La Polynésie française soutient que :
- Les faits relatés dans ce procès-verbal, relatifs à des atteintes caractérisées a l’intégrité du domaine public de la Polynésie française, constituent une contravention de grande voirie, répréhensible sur le fondement de la délibération n° 2004-34 APF du 12 février 2004.

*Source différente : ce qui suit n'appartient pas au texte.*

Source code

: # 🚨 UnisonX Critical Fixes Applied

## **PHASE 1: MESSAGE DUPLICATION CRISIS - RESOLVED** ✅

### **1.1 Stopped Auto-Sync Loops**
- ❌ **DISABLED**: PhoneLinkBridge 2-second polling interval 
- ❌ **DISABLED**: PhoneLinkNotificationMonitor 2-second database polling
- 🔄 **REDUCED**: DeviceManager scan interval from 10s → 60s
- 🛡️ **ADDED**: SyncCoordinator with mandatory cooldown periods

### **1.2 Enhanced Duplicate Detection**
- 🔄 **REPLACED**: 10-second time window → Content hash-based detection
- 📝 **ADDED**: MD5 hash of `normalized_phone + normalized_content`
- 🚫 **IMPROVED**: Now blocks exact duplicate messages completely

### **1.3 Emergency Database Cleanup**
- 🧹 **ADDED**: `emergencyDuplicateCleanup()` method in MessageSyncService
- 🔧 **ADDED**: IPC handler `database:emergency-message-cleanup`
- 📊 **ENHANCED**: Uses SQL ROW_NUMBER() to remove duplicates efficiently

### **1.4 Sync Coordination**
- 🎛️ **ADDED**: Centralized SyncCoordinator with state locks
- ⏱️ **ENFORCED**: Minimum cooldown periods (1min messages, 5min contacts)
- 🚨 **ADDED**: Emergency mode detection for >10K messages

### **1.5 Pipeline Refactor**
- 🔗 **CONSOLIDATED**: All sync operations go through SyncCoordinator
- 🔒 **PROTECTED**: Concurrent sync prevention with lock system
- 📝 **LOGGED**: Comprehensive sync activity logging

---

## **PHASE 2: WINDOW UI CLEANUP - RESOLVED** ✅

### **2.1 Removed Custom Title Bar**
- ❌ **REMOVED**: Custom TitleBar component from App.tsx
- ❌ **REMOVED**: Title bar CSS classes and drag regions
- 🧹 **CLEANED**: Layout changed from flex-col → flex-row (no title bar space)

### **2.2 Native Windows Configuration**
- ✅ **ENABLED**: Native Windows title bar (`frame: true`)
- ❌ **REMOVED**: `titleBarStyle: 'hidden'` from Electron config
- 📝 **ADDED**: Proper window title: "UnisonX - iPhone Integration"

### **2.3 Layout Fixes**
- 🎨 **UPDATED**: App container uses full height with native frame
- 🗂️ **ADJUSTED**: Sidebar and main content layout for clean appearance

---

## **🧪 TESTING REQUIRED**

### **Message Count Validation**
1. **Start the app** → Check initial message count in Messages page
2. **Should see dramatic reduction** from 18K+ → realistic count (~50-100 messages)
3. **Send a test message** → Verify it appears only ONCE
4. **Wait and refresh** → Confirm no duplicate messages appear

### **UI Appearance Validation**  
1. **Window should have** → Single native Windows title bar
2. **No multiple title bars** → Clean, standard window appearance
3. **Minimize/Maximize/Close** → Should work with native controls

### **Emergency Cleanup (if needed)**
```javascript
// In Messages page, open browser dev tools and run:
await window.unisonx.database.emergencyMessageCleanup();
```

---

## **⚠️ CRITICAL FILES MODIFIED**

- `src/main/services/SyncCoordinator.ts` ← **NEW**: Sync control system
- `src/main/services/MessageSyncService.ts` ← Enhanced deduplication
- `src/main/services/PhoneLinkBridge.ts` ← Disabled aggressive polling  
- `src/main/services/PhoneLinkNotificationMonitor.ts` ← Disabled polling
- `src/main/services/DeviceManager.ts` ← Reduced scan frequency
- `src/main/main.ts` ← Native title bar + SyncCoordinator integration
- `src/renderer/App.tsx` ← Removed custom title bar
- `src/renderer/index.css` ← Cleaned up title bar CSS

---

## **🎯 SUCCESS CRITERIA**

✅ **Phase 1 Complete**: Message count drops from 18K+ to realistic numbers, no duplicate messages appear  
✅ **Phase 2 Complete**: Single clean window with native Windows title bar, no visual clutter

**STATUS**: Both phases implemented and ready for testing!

Par un mémoire en défense enregistré le 3 septembre 2025, M. C… B… demande au tribunal :
- de prendre acte des engagements de travaux et de régularisation administrative ;
- de lui octroyer un délai complémentaire de six mois pour garantir la bonne réalisation des opérations en sécurité ;
Il soutient que :
- une demande d’AOT de régularisation a été déposée le 2 janvier 2025 et énumère l’ensemble des travaux actés par devis pour la remise en état du « remblai » ;
- les travaux de remise en état ont été engagés et se termineront durant le second semestre 2025, notamment le retrait du mur de 3 m bloquant le passage.
Vu le procès-verbal de constat n° 3191/DEQ/GEG/BM du 17 octobre 2024 ;
Par une ordonnance du 25 août 2025, la clôture de l’instruction a été fixée au 15 septembre 2025 à 11h00 (heure locale).
Vu :
- la loi organique n° 2004-192 du 27 février 2004 et notamment son article 22 ;
- la délibération n°2004-34 de l’Assemblée de la Polynésie française du 12 février 2004 ;
- le code pénal ;
- le code de procédure pénale ;
- le code de l’aménagement de la Polynésie française ;
- le code de justice administrative.
Les parties ont été régulièrement averties du jour de l’audience.

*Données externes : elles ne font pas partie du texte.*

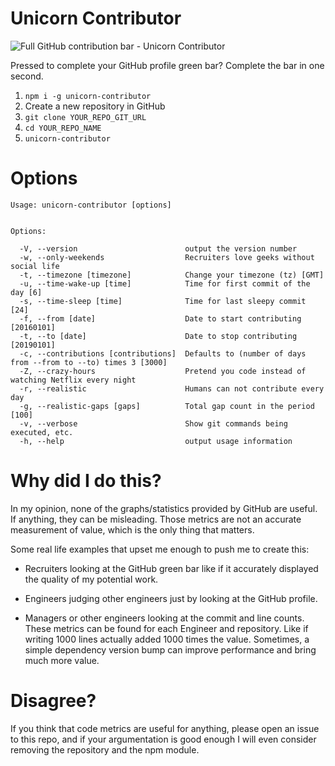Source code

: # Unicorn Contributor

![Full GitHub contribution bar - Unicorn Contributor](https://raw.githubusercontent.com/carlosbaraza/unicorn-contributor/master/docs/imgs/green-bar.png)

Pressed to complete your GitHub profile green bar? Complete the bar in one second.

1. ```npm i -g unicorn-contributor```
2. Create a new repository in GitHub
3. ```git clone YOUR_REPO_GIT_URL```
4. ```cd YOUR_REPO_NAME```
5. ```unicorn-contributor```

# Options
```
Usage: unicorn-contributor [options]


Options:

  -V, --version                        output the version number
  -w, --only-weekends                  Recruiters love geeks without social life
  -t, --timezone [timezone]            Change your timezone (tz) [GMT]
  -u, --time-wake-up [time]            Time for first commit of the day [6]
  -s, --time-sleep [time]              Time for last sleepy commit [24]
  -f, --from [date]                    Date to start contributing [20160101]
  -t, --to [date]                      Date to stop contributing [20190101]
  -c, --contributions [contributions]  Defaults to (number of days from --from to --to) times 3 [3000]
  -Z, --crazy-hours                    Pretend you code instead of watching Netflix every night
  -r, --realistic                      Humans can not contribute every day
  -g, --realistic-gaps [gaps]          Total gap count in the period [100]
  -v, --verbose                        Show git commands being executed, etc.
  -h, --help                           output usage information
```


# Why did I do this?

In my opinion, none of the graphs/statistics provided by GitHub are useful.
If anything, they can be misleading. Those metrics are not an
accurate measurement of value, which is the only thing that matters.

Some real life examples that upset me enough to push me to create this:

* Recruiters looking at the GitHub green bar like if it accurately displayed the
quality of my potential work.

* Engineers judging other engineers just by looking at the GitHub profile.

* Managers or other engineers looking at the commit and line counts. These
metrics can be found for each Engineer and repository. Like if writing 1000 lines
actually added 1000 times the value. Sometimes, a simple dependency version
bump can improve performance and bring much more value.


# Disagree?

If you think that code metrics are useful for anything, please open an
issue to this repo, and if your argumentation is good enough I will even
consider removing the repository and the npm module.
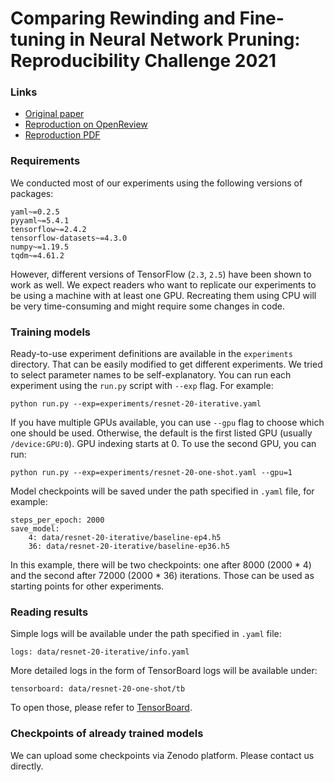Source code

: # Comparing Rewinding and Fine-tuning in Neural Network Pruning: Reproducibility Challenge 2021

### Links
* [Original paper](https://arxiv.org/abs/2003.02389)
* [Reproduction on OpenReview](https://openreview.net/forum?id=chVdm1z8sOQ)
* [Reproduction PDF](https://openreview.net/pdf?id=chVdm1z8sOQ)

### Requirements

We conducted most of our experiments using the following versions of packages:

```
yaml~=0.2.5
pyyaml~=5.4.1
tensorflow~=2.4.2
tensorflow-datasets~=4.3.0
numpy~=1.19.5
tqdm~=4.61.2
```

However, different versions of TensorFlow (`2.3`, `2.5`) have been shown to work as well.
We expect readers who want to replicate our experiments to be using a machine with at least one GPU.
Recreating them using CPU will be very time-consuming and might require some changes in code.

### Training models

Ready-to-use experiment definitions are available in the `experiments` directory.
That can be easily modified to get different experiments.
We tried to select parameter names to be self-explanatory.
You can run each experiment using the `run.py` script with `--exp` flag.
For example:

```
python run.py --exp=experiments/resnet-20-iterative.yaml
```

If you have multiple GPUs available, you can use `--gpu` flag to choose which one should be used.
Otherwise, the default is the first listed GPU (usually `/device:GPU:0`).
GPU indexing starts at 0.
To use the second GPU, you can run:

```
python run.py --exp=experiments/resnet-20-one-shot.yaml --gpu=1
```

Model checkpoints will be saved under the path specified in `.yaml` file, for example:

```
steps_per_epoch: 2000
save_model:
    4: data/resnet-20-iterative/baseline-ep4.h5
    36: data/resnet-20-iterative/baseline-ep36.h5
```

In this example, there will be two checkpoints: one after 8000 (2000 * 4) and the second after 72000 (2000 * 36) iterations.
Those can be used as starting points for other experiments.

### Reading results

Simple logs will be available under the path specified in `.yaml` file:
```
logs: data/resnet-20-iterative/info.yaml
```

More detailed logs in the form of TensorBoard logs will be available under:
```
tensorboard: data/resnet-20-one-shot/tb
```

To open those, please refer to [TensorBoard](https://www.tensorflow.org/tensorboard).


### Checkpoints of already trained models

We can upload some checkpoints via Zenodo platform.
Please contact us directly.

Ont été entendus au cours de l’audience publique :
- le rapport de M. Devillers, président,
- les conclusions de M. Boumendjel, rapporteur public
- les observations de M. A… pour la Polynésie française et de M. B….

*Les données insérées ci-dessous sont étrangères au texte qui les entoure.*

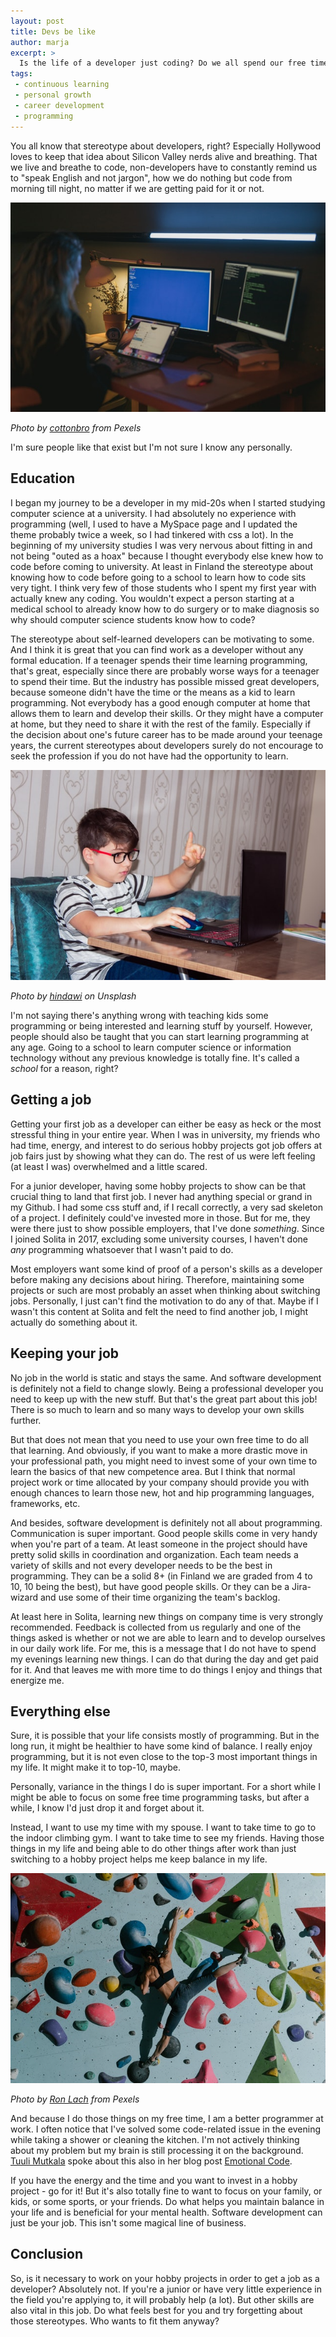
 ```yaml
---
layout: post
title: Devs be like
author: marja
excerpt: >
  Is the life of a developer just coding? Do we all spend our free time exploring new programming languages or other related stuff?
tags:
 - continuous learning
 - personal growth
 - career development
 - programming
---
```


You all know that stereotype about developers, right? Especially Hollywood loves to keep that idea about Silicon Valley nerds alive and breathing. That we live and breathe to code, non-developers have to constantly remind us to "speak English and not jargon", how we do nothing but code from morning till night, no matter if we are getting paid for it or not. 

![Programmer](/img/devs-be-like/programmer.png)

*Photo by <a href="https://www.pexels.com/@cottonbro" target="_blank">cottonbro</a> from Pexels*

I'm sure people like that exist but I'm not sure I know any personally. 

## Education

I began my journey to be a developer in my mid-20s when I started studying computer science at a university. I had absolutely no experience with programming (well, I used to have a MySpace page and I updated the theme probably twice a week, so I had tinkered with css a lot). In the beginning of my university studies I was very nervous about fitting in and not being "outed as a hoax" because I thought everybody else knew how to code before coming to university. At least in Finland the stereotype about knowing how to code before going to a school to learn how to code sits very tight. I think very few of those students who I spent my first year with actually knew any coding. You wouldn't expect a person starting at a medical school to already know how to do surgery or to make diagnosis so why should computer science students know how to code?

The stereotype about self-learned developers can be motivating to some. And I think it is great that you can find work as a developer without any formal education. If a teenager spends their time learning programming, that's great, especially since there are probably worse ways for a teenager to spend their time. But the industry has possible missed great developers, because someone didn't have the time or the means as a kid to learn programming. Not everybody has a good enough computer at home that allows them to learn and develop their skills. Or they might have a computer at home, but they need to share it with the rest of the family. Especially if the decision about one's future career has to be made around your teenage years, the current stereotypes about developers surely do not encourage to seek the profession if you do not have had the opportunity to learn.

![Child learning](/img/devs-be-like/kid-learning.png)

*Photo by <a href="https://unsplash.com/@hindawi" target="_blank">hindawi</a> on Unsplash*

I'm not saying there's anything wrong with teaching kids some programming or being interested and learning stuff by yourself. However, people should also be taught that you can start learning programming at any age. Going to a school to learn computer science or information technology without any previous knowledge is totally fine. It's called a _school_ for a reason, right?

## Getting a job

Getting your first job as a developer can either be easy as heck or the most stressful thing in your entire year. When I was in university, my friends who had time, energy, and interest to do serious hobby projects got job offers at job fairs just by showing what they can do. The rest of us were left feeling (at least I was) overwhelmed and a little scared. 

For a junior developer, having some hobby projects to show can be that crucial thing to land that first job. I never had anything special or grand in my Github. I had some css stuff and, if I recall correctly, a very sad skeleton of a project. I definitely could've invested more in those. But for me, they were there just to show possible employers, that I've done _something_. Since I joined Solita in 2017, excluding some university courses, I haven't done _any_ programming whatsoever that I wasn't paid to do. 

Most employers want some kind of proof of a person's skills as a developer before making any decisions about hiring. Therefore, maintaining some projects or such are most probably an asset when thinking about switching jobs. Personally, I just can't find the motivation to do any of that. Maybe if I wasn't this content at Solita and felt the need to find another job, I might actually do something about it.

## Keeping your job

No job in the world is static and stays the same. And software development is definitely not a field to change slowly. Being a professional developer you need to keep up with the new stuff. But that's the great part about this job! There is so much to learn and so many ways to develop your own skills further. 

But that does not mean that you need to use your own free time to do all that learning. And obviously, if you want to make a more drastic move in your professional path, you might need to invest some of your own time to learn the basics of that new competence area. But I think that normal project work or time allocated by your company should provide you with enough chances to learn those new, hot and hip programming languages, frameworks, etc.

And besides, software development is definitely not all about programming. Communication is super important. Good people skills come in very handy when you're part of a team. At least someone in the project should have pretty solid skills in coordination and organization. Each team needs a variety of skills and not every developer needs to be the best in programming. They can be a solid 8+ (in Finland we are graded from 4 to 10, 10 being the best), but have good people skills. Or they can be a Jira-wizard and use some of their time organizing the team's backlog.

At least here in Solita, learning new things on company time is very strongly recommended. Feedback is collected from us regularly and one of the things asked is whether or not we are able to learn and to develop ourselves in our daily work life. For me, this is a message that I do not have to spend my evenings learning new things. I can do that during the day and get paid for it. And that leaves me with more time to do things I enjoy and things that energize me.

## Everything else

Sure, it is possible that your life consists mostly of programming. But in the long run, it might be healthier to have some kind of balance. I really enjoy programming, but it is not even close to the top-3 most important things in my life. It might make it to top-10, maybe.

Personally, variance in the things I do is super important. For a short while I might be able to focus on some free time programming tasks, but after a while, I know I'd just drop it and forget about it. 

Instead, I want to use my time with my spouse. I want to take time to go to the indoor climbing gym. I want to take time to see my friends. Having those things in my life and being able to do other things after work than just switching to a hobby project helps me keep balance in my life. 

![Balance](/img/devs-be-like/balance.png)

*Photo by <a href="https://www.pexels.com/@ron-lach" target="_blank">Ron Lach</a> from Pexels*

And because I do those things on my free time, I am a better programmer at work. I often notice that I've solved some code-related issue in the evening while taking a shower or cleaning the kitchen. I'm not actively thinking about my problem but my brain is still processing it on the background. [Tuuli Mutkala](https://www.linkedin.com/in/tuuli-mutkala-6a6b97a8/) spoke about this also in her blog post [Emotional Code](https://dev.solita.fi/2021/01/04/emotional-code.html).

If you have the energy and the time and you want to invest in a hobby project - go for it! But it's also totally fine to want to focus on your family, or kids, or some sports, or your friends. Do what helps you maintain balance in your life and is beneficial for your mental health. Software development can just be your job. This isn't some magical line of business.

## Conclusion

So, is it necessary to work on your hobby projects in order to get a job as a developer? Absolutely not. If you're a junior or have very little experience in the field you're applying to, it will probably help (a lot). But other skills are also vital in this job. Do what feels best for you and try forgetting about those stereotypes. Who wants to fit them anyway?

Une note en délibéré, présentée par la société Financière Dam’s et son gérant, M. C… B…, a été enregistrée le 19 janvier 2026.
Considérant ce qui suit :
1. La Polynésie française défère comme prévenus d’une contravention de grande voirie la société Financière Dam’s et son gérant, M. C… B…, du fait d’une construction sans autorisation sur le domaine public maritime au droit des parcelles cadastrées AN93 (propriété privée) et AN43 (remblai dans le domaine public maritime) sises dans la commune de Afareaitu à Moorea.
Sur l’action publique :
2. Aux termes de l’article 2 de la délibération n° 2004-34 de l’assemblée de la Polynésie française du 12 février 2004 portant composition et administration du domaine public en Polynésie française : « Le domaine public naturel comprend : – le domaine public maritime qui se compose notamment des rivages de la mer, des lais et relais de mer, des étangs salés communiquant librement ou par infiltration ou par immersion avec la mer, du sol et du sous-sol des eaux intérieures dont les havres et rades non aménagés et les lagons jusqu’à la laisse de basse mer sur le récif côté large, du sol et du sous-sol des golfes, baies et détroits de peu d’étendue, et du sol et du sous-sol des eaux territoriales ; (…) ». Aux termes de l’article 6 de la même délibération : « Nul ne peut sans autorisation préalable délivrée par l’autorité compétente, effectuer aucun remblaiement, travaux, extraction, installation et aménagement quelconque sur le domaine public, occuper une dépendance dudit domaine ou l’utiliser dans les limites excédant le droit d’usage qui appartient à tous (…) ». L’article 27 de ladite délibération dispose que : « Les infractions à la réglementation en matière de domaine public (…) constituent des contraventions de grande voirie et donnent lieu à poursuite devant le tribunal administratif, hormis le cas des infractions à la police de la conservation du domaine public routier qui relèvent des juridictions judiciaires. Les contrevenants pourront être punis des peines d’amende ou des peines privatives ou restrictives de droit, telles que définies dans le code pénal pour les contraventions de la cinquième classe. En cas de récidive, le montant maximum de l’amende pourra être doublé. En outre, l’auteur d’une contravention de grande voirie pourra être tenu de réparer le dommage causé, au besoin sous astreinte ». Selon l’article 131-13 du code pénal applicable en Polynésie française, l’amende pour les contraventions de 5ème classe est de la contre-valeur en francs Pacifique de 1 500 euros au plus, montant qui peut être porté à 3 000 euros en cas de récidive lorsque le règlement le prévoit et l’article 131-41 du même code précise que le taux maximum de l’amende applicable aux personnes morales est égal au quintuple de celui prévu pour les personnes physiques par le règlement qui réprime l’infraction lorsque le règlement le prévoit. Enfin, l’article D. 721-2 du code monétaire et financier fixe la parité du franc CFP exprimée en millier d’unités à 8,38 euros.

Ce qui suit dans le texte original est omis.